A single number is wanted: how many lines of the data include the string "nocite".

━━━━━━━━━━━━━━━━━━━━━━━━━━━━━━

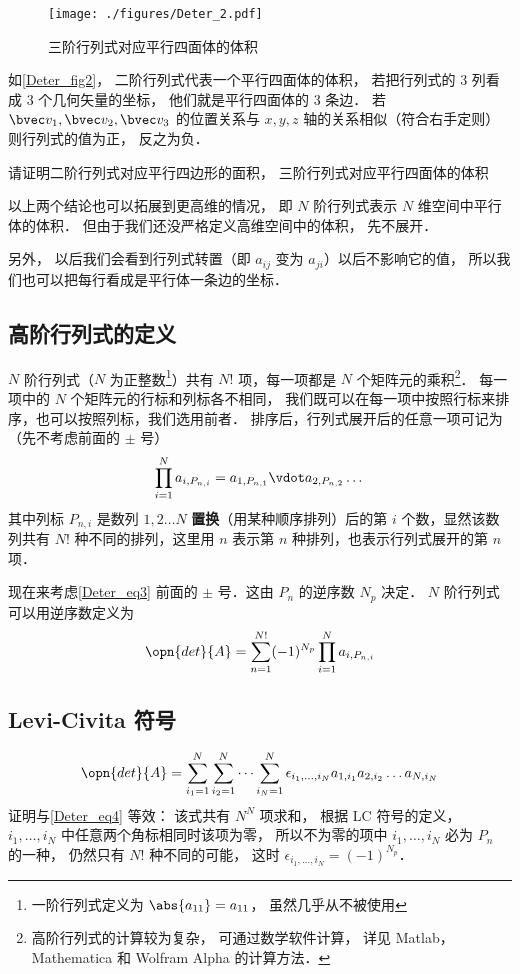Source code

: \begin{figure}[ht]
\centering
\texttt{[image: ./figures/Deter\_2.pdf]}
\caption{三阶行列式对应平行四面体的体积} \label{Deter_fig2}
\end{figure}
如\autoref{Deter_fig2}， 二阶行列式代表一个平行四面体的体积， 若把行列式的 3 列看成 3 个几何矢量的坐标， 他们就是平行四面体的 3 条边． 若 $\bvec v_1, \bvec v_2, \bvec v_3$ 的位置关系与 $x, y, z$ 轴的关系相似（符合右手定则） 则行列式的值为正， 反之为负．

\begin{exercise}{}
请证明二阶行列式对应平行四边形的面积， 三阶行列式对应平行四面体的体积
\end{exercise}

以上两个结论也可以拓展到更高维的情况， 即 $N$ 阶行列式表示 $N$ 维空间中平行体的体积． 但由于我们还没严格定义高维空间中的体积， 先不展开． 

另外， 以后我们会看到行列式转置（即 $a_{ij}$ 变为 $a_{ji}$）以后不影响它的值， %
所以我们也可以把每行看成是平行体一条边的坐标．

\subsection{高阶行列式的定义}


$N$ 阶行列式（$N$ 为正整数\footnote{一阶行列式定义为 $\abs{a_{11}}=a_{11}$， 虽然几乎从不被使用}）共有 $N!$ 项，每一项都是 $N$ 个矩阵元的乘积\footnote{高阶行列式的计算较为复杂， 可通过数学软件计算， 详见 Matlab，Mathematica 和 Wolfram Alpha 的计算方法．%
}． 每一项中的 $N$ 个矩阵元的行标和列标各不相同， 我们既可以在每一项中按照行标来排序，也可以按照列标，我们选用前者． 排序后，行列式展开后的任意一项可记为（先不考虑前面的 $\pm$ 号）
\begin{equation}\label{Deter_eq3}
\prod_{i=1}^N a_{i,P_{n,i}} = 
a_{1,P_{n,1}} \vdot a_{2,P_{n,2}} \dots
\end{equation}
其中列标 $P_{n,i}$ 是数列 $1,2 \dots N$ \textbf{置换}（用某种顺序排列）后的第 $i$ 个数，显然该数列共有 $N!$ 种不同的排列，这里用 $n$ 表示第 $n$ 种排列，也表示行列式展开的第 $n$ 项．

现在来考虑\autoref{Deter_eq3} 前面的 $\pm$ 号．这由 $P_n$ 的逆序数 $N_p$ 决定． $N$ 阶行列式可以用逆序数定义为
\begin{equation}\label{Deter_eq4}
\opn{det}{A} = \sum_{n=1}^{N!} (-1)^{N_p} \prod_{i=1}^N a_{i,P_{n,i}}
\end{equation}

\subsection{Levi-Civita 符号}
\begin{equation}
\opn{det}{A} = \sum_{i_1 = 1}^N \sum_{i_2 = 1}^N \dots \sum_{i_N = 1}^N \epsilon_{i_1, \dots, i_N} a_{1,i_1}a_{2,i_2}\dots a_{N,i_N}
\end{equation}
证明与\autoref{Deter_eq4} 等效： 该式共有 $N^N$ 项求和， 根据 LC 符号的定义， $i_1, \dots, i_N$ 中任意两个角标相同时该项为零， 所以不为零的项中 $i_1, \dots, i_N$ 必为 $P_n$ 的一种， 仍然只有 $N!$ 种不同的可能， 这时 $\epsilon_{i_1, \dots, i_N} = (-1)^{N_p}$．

━━━━━━━━━━━━━━━━━━━━━━━━━━━━━━

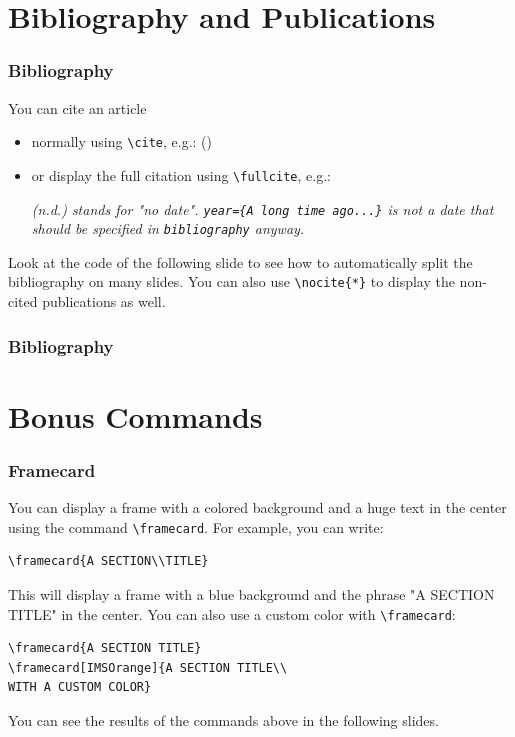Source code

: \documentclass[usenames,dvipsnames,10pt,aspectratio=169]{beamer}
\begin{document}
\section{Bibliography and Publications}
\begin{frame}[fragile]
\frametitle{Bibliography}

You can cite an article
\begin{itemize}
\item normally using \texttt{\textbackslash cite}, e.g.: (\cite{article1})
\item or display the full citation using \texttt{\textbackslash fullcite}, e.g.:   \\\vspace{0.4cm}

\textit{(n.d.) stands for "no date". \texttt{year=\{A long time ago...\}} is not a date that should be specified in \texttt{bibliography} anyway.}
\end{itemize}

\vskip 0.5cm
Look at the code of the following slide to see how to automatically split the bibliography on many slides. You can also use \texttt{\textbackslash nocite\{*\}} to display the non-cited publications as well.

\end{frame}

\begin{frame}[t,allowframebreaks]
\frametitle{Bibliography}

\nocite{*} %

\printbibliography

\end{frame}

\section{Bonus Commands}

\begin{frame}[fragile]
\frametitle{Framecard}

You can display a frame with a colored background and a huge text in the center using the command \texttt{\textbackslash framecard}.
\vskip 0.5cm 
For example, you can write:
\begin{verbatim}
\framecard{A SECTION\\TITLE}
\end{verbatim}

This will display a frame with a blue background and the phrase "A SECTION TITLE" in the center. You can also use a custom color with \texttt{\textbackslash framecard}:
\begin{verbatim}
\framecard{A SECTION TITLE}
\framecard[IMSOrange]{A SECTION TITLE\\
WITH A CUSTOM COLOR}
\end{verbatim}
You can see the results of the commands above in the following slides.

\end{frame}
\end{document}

━━━━━━━━━━━━━━━━━━━━━━━━━━━━━━

Response:
2